- [Exercise]: How many lines below contain the word "quickstart"? Give only the number.

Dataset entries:
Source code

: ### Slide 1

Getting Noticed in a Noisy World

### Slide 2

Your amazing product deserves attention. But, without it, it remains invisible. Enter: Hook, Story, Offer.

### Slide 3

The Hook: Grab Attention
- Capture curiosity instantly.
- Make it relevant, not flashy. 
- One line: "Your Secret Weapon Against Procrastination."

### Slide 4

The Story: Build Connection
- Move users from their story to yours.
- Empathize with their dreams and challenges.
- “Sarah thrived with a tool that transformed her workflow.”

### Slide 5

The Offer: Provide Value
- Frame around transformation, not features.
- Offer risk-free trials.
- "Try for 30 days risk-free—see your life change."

...

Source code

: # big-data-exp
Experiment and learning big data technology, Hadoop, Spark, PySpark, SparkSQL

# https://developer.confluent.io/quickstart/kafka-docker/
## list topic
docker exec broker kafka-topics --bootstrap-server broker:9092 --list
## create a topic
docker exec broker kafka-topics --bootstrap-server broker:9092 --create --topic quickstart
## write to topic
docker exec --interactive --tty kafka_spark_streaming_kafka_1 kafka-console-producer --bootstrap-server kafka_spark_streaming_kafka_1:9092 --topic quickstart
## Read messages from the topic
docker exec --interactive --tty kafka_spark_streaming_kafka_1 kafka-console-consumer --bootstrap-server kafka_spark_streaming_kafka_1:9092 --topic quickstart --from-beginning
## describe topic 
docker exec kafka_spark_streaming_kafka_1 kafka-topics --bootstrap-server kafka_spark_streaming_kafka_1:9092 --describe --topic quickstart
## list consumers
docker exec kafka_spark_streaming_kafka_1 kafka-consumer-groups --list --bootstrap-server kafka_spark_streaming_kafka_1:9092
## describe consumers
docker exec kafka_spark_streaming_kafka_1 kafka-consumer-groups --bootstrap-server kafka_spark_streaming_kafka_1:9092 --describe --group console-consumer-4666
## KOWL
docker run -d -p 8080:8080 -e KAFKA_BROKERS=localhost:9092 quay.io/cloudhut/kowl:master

- [Exercise solution]: 5